While more studies are in the works to determine exact causes of this decline, a dedicated group of childcare providers have stepped up to provide support for other providers through the Starting Points network, which stretches across all counties in the state.
Childcare providers, mostly registered in-home and some center-based, meet once a month with their regional leaders for networking opportunities, to work on professional development and to participate in workshops to both meet federal and state guidelines as well as improve their own level of care.
“Research shows that networking helps improve quality,” explained Michelle Trayah, the St. Albans district fiscal agent representative. “Through these Starting Points networks they’re able to…guide each other, collaborate with each other, bounce ideas off of each other, and to also offer professional development to their fellow colleagues as well as support.”
Network leaders plan workshops and professional development opportunities for the childcare providers to take advantage of free of charge, using grant monies they apply for from the Vermont Child Development Division and Let’s Grow Kids. They say this helps providers overcome the challenges of new childcare regulations, which went into place several years ago, requiring additional training for providers.
“Just in our region last year, [we] did over 80 hours of free local training and 52 hours of networking and professional development hours,” explained Franklin network leader Tina Lothian. “Those are free to providers so they’re not having to go out and spend lots of extra money that they don’t have.”
She added that most of the time in her region, providers are getting more hours than required due to the expansive opportunities they offer, which also improves the quality of the childcare they provide.
Taralyn Thorne, leader of the Essex/Williston network, said her group is currently in the middle of an eight-week course on American Sign Language, which is completely free for Starting Points members, paid for by the grant. She said last year she was able to attend a regional training sponsored by the Burlington network, which covered the topic of gender identity in young children.
“That was very interesting because…you know that it’s an issue but I wasn’t really thinking about it in my little ones that I’m caring for,” Thorne said. “It was enlightening to [learn] some of those words because I’m not working in the community or in a school system or somewhere where I hear those words.”
Starting Points leaders also help fellow providers work through the complicated regulations and provide emotional support to help them through what can be a confusing path.
“When you have 70 some-odd pages thrown at you of how you should be doing things, it is a little daunting,” Thorne explained.

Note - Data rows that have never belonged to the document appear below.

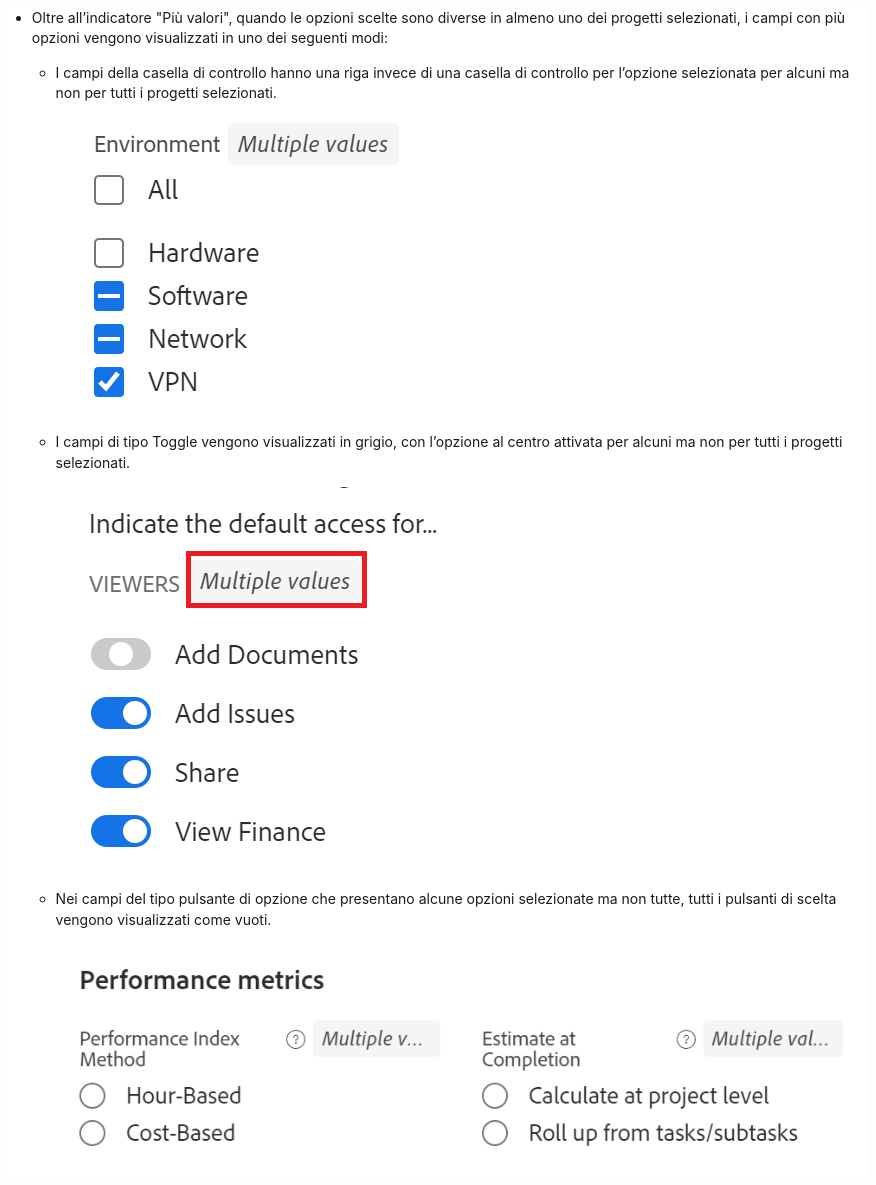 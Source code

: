 * Oltre all’indicatore &quot;Più valori&quot;, quando le opzioni scelte sono diverse in almeno uno dei progetti selezionati, i campi con più opzioni vengono visualizzati in uno dei seguenti modi:

   * I campi della casella di controllo hanno una riga invece di una casella di controllo per l’opzione selezionata per alcuni ma non per tutti i progetti selezionati.

     ![Caselle di controllo Indicatore di più valori nella casella Modifica in blocco progetti](assets/multiple-values-indicator-check-boxes-bulk-edit-projects.png)

   * I campi di tipo Toggle vengono visualizzati in grigio, con l’opzione al centro attivata per alcuni ma non per tutti i progetti selezionati.

  ![Più valori evidenziati nei progetti di modifica in blocco](assets/multiple-values-highlighted-bulk-edit-projects.png)

   * Nei campi del tipo pulsante di opzione che presentano alcune opzioni selezionate ma non tutte, tutti i pulsanti di scelta vengono visualizzati come vuoti.

     ![Pulsanti di scelta di più valori per modificare in blocco la casella del progetto](assets/multiple-values-indicator-radio-buttons-bulk-edit-projects.png)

Swanton network leader Michelle Sheldon said they’ve come up with new forms to help providers keep track of logs and other items in order to stay compliant with regulations. Fairfax leader Lynn Roberts added they work with providers to stay organized and on top of the regs.
“And sometimes [we provide] just all around emotional support for providers and just helping them stay calm,” Lothian explained. “[We’re] helping people help support their families and getting them things they need and getting them in touch with the proper resources.”
Being a Starting Points network leader seems like having a second job, although volunteers are given little compensation for their time. After working a 10 hour day of providing childcare in their own homes, Thorne said leaders can spend another two to three hours attending meetings, emailing or calling other providers to provide assistance or preparing for the next day’s workshop, not including travel time.
“I don’t think the parents of the children we provide care for realize there’s all this behind the scenes work that goes into this,” she said.
St. Albans leader Tami Dodge said having the network of providers gives them support and a place to get answers, which can be difficult when working alone in one’s home.
“They have someone to look to in their own community that relieves their stress and they know that they can count on any one of us,” she said.
The leaders also agreed that having the Starting Points network offers structure and motivation for childcare providers to continue their work of providing high-quality childcare for families.
“The providers that are involved have longevity,” said Thorne, who remarked that most providers in her group have been in the childcare profession for at least a decade. “The people that are involved, that get help, that reach out to other people that have childcare in common, you help each other through the tough times because it is an isolating career.”
Roberts added that network leaders are really important role models for other providers.
“When you have people that you respect that are in your field that are stepping up to the plate and showing leadership skills, it makes other people more apt to follow in your footsteps,” she said. “Rather than be complacent in their jobs and just provide care, they’re more apt to go that extra mile and ask for additional resources.”
Roberts added that last year in the Franklin County region, network leaders helped to increase participation among childcare providers in the stars, or quality recognition program, from about 30 to 80 percent by providing support and education on how to apply and maintain their status.
“Just making them aware and giving them the confidence to grow is what it is for me,” Lothian said. “We’ve helped several people that would never even have gotten into the stars program.”
The Starting Points leaders all volunteer their time to provide support and training for their fellow childcare providers, which Trayah said makes them unsung heroes of their communities.
“They’re doing all of this in addition to running all-star quality childcare they’ve been running for over 20 years, it’s crazy,” she said. “They really step up to the plate to do this, to help their community out.”